● **Description of the task**: Set down the data again in full, keeping every line exactly as it is.
——
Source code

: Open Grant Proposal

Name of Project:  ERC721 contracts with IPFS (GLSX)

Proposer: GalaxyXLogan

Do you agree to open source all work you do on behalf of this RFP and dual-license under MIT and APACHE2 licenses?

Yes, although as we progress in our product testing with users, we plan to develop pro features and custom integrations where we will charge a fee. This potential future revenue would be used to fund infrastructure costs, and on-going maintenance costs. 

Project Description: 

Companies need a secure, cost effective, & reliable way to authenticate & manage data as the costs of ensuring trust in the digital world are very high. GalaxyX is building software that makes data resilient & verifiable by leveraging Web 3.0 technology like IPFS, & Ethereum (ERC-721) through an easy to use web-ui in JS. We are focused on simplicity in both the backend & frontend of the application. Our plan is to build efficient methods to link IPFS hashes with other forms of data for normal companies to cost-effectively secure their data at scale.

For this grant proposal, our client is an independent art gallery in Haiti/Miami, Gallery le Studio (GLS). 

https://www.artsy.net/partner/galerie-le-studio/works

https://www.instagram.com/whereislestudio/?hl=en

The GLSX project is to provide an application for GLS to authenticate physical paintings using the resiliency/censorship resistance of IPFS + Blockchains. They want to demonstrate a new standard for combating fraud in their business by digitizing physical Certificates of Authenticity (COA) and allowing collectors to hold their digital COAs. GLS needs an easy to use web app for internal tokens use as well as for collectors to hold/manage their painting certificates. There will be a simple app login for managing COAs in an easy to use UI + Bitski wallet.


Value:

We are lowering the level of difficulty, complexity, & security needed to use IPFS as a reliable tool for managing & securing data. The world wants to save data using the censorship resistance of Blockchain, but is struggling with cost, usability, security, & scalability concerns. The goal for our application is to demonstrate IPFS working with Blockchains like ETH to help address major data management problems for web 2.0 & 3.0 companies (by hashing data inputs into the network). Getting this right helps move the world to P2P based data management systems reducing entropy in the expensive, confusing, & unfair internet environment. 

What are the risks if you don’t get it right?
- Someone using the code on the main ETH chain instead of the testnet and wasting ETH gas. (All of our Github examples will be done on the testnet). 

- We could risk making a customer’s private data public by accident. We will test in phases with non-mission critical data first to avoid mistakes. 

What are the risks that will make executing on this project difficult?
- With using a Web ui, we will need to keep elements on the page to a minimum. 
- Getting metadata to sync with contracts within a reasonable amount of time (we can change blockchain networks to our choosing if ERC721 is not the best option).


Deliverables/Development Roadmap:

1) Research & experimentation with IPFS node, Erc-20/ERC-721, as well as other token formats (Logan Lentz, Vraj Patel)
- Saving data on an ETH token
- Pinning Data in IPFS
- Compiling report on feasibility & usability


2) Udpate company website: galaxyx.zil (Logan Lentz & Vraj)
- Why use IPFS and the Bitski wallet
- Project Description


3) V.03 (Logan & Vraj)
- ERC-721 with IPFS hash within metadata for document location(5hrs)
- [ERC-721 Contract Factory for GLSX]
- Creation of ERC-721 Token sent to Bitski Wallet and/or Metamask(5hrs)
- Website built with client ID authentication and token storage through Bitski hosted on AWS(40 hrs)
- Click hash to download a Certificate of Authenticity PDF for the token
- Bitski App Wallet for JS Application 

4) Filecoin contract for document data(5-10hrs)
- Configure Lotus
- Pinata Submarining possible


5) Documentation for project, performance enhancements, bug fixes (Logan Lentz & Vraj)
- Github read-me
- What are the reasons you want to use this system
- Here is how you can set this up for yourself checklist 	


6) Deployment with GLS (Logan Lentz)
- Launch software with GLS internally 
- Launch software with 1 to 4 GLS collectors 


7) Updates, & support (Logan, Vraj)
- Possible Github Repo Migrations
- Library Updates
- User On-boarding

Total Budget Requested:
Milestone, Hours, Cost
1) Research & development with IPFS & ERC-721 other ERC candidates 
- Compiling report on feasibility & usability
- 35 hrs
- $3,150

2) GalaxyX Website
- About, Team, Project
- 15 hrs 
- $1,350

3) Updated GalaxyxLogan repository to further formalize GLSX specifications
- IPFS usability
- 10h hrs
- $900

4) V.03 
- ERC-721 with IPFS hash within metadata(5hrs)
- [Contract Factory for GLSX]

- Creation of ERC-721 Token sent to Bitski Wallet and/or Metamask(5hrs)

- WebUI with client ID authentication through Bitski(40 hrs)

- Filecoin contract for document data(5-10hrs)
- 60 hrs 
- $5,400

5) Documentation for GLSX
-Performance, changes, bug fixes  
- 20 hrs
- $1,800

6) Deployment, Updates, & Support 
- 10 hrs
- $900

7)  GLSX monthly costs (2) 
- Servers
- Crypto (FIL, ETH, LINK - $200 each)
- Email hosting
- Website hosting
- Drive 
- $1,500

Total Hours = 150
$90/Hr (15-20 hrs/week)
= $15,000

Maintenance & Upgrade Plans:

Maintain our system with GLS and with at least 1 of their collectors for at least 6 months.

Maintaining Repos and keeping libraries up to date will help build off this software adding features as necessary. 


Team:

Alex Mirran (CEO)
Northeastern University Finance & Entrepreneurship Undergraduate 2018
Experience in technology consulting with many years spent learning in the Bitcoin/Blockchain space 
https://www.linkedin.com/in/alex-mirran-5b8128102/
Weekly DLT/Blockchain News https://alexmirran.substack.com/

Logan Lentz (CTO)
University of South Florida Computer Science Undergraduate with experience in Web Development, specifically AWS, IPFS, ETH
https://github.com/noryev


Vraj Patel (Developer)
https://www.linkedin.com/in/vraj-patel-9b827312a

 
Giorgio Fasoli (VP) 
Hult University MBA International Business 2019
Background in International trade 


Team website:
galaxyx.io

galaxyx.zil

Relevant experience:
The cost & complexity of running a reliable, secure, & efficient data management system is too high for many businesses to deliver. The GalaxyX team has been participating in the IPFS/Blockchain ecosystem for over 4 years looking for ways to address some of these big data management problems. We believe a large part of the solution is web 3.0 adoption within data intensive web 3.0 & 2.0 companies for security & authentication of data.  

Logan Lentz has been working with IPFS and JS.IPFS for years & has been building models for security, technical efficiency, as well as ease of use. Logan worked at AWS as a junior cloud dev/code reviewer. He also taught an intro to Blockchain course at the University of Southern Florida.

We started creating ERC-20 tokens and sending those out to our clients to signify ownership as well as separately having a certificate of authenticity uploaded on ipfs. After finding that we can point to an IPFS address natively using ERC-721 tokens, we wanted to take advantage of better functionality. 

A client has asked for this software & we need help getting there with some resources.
——
● **Answer box**:
Source code

: Open Grant Proposal

Name of Project:  ERC721 contracts with IPFS (GLSX)

Proposer: GalaxyXLogan

Do you agree to open source all work you do on behalf of this RFP and dual-license under MIT and APACHE2 licenses?

Yes, although as we progress in our product testing with users, we plan to develop pro features and custom integrations where we will charge a fee. This potential future revenue would be used to fund infrastructure costs, and on-going maintenance costs. 

Project Description: 

Companies need a secure, cost effective, & reliable way to authenticate & manage data as the costs of ensuring trust in the digital world are very high. GalaxyX is building software that makes data resilient & verifiable by leveraging Web 3.0 technology like IPFS, & Ethereum (ERC-721) through an easy to use web-ui in JS. We are focused on simplicity in both the backend & frontend of the application. Our plan is to build efficient methods to link IPFS hashes with other forms of data for normal companies to cost-effectively secure their data at scale.

For this grant proposal, our client is an independent art gallery in Haiti/Miami, Gallery le Studio (GLS). 

https://www.artsy.net/partner/galerie-le-studio/works

https://www.instagram.com/whereislestudio/?hl=en

The GLSX project is to provide an application for GLS to authenticate physical paintings using the resiliency/censorship resistance of IPFS + Blockchains. They want to demonstrate a new standard for combating fraud in their business by digitizing physical Certificates of Authenticity (COA) and allowing collectors to hold their digital COAs. GLS needs an easy to use web app for internal tokens use as well as for collectors to hold/manage their painting certificates. There will be a simple app login for managing COAs in an easy to use UI + Bitski wallet.


Value:

We are lowering the level of difficulty, complexity, & security needed to use IPFS as a reliable tool for managing & securing data. The world wants to save data using the censorship resistance of Blockchain, but is struggling with cost, usability, security, & scalability concerns. The goal for our application is to demonstrate IPFS working with Blockchains like ETH to help address major data management problems for web 2.0 & 3.0 companies (by hashing data inputs into the network). Getting this right helps move the world to P2P based data management systems reducing entropy in the expensive, confusing, & unfair internet environment. 

What are the risks if you don’t get it right?
- Someone using the code on the main ETH chain instead of the testnet and wasting ETH gas. (All of our Github examples will be done on the testnet). 

- We could risk making a customer’s private data public by accident. We will test in phases with non-mission critical data first to avoid mistakes. 

What are the risks that will make executing on this project difficult?
- With using a Web ui, we will need to keep elements on the page to a minimum. 
- Getting metadata to sync with contracts within a reasonable amount of time (we can change blockchain networks to our choosing if ERC721 is not the best option).


Deliverables/Development Roadmap:

1) Research & experimentation with IPFS node, Erc-20/ERC-721, as well as other token formats (Logan Lentz, Vraj Patel)
- Saving data on an ETH token
- Pinning Data in IPFS
- Compiling report on feasibility & usability


2) Udpate company website: galaxyx.zil (Logan Lentz & Vraj)
- Why use IPFS and the Bitski wallet
- Project Description


3) V.03 (Logan & Vraj)
- ERC-721 with IPFS hash within metadata for document location(5hrs)
- [ERC-721 Contract Factory for GLSX]
- Creation of ERC-721 Token sent to Bitski Wallet and/or Metamask(5hrs)
- Website built with client ID authentication and token storage through Bitski hosted on AWS(40 hrs)
- Click hash to download a Certificate of Authenticity PDF for the token
- Bitski App Wallet for JS Application 

4) Filecoin contract for document data(5-10hrs)
- Configure Lotus
- Pinata Submarining possible


5) Documentation for project, performance enhancements, bug fixes (Logan Lentz & Vraj)
- Github read-me
- What are the reasons you want to use this system
- Here is how you can set this up for yourself checklist 	


6) Deployment with GLS (Logan Lentz)
- Launch software with GLS internally 
- Launch software with 1 to 4 GLS collectors 


7) Updates, & support (Logan, Vraj)
- Possible Github Repo Migrations
- Library Updates
- User On-boarding

Total Budget Requested:
Milestone, Hours, Cost
1) Research & development with IPFS & ERC-721 other ERC candidates 
- Compiling report on feasibility & usability
- 35 hrs
- $3,150

2) GalaxyX Website
- About, Team, Project
- 15 hrs 
- $1,350

3) Updated GalaxyxLogan repository to further formalize GLSX specifications
- IPFS usability
- 10h hrs
- $900

4) V.03 
- ERC-721 with IPFS hash within metadata(5hrs)
- [Contract Factory for GLSX]

- Creation of ERC-721 Token sent to Bitski Wallet and/or Metamask(5hrs)

- WebUI with client ID authentication through Bitski(40 hrs)

- Filecoin contract for document data(5-10hrs)
- 60 hrs 
- $5,400

5) Documentation for GLSX
-Performance, changes, bug fixes  
- 20 hrs
- $1,800

6) Deployment, Updates, & Support 
- 10 hrs
- $900

7)  GLSX monthly costs (2) 
- Servers
- Crypto (FIL, ETH, LINK - $200 each)
- Email hosting
- Website hosting
- Drive 
- $1,500

Total Hours = 150
$90/Hr (15-20 hrs/week)
= $15,000

Maintenance & Upgrade Plans:

Maintain our system with GLS and with at least 1 of their collectors for at least 6 months.

Maintaining Repos and keeping libraries up to date will help build off this software adding features as necessary. 


Team:

Alex Mirran (CEO)
Northeastern University Finance & Entrepreneurship Undergraduate 2018
Experience in technology consulting with many years spent learning in the Bitcoin/Blockchain space 
https://www.linkedin.com/in/alex-mirran-5b8128102/
Weekly DLT/Blockchain News https://alexmirran.substack.com/

Logan Lentz (CTO)
University of South Florida Computer Science Undergraduate with experience in Web Development, specifically AWS, IPFS, ETH
https://github.com/noryev


Vraj Patel (Developer)
https://www.linkedin.com/in/vraj-patel-9b827312a

 
Giorgio Fasoli (VP) 
Hult University MBA International Business 2019
Background in International trade 


Team website:
galaxyx.io

galaxyx.zil

Relevant experience:
The cost & complexity of running a reliable, secure, & efficient data management system is too high for many businesses to deliver. The GalaxyX team has been participating in the IPFS/Blockchain ecosystem for over 4 years looking for ways to address some of these big data management problems. We believe a large part of the solution is web 3.0 adoption within data intensive web 3.0 & 2.0 companies for security & authentication of data.  

Logan Lentz has been working with IPFS and JS.IPFS for years & has been building models for security, technical efficiency, as well as ease of use. Logan worked at AWS as a junior cloud dev/code reviewer. He also taught an intro to Blockchain course at the University of Southern Florida.

We started creating ERC-20 tokens and sending those out to our clients to signify ownership as well as separately having a certificate of authenticity uploaded on ipfs. After finding that we can point to an IPFS address natively using ERC-721 tokens, we wanted to take advantage of better functionality. 

A client has asked for this software & we need help getting there with some resources.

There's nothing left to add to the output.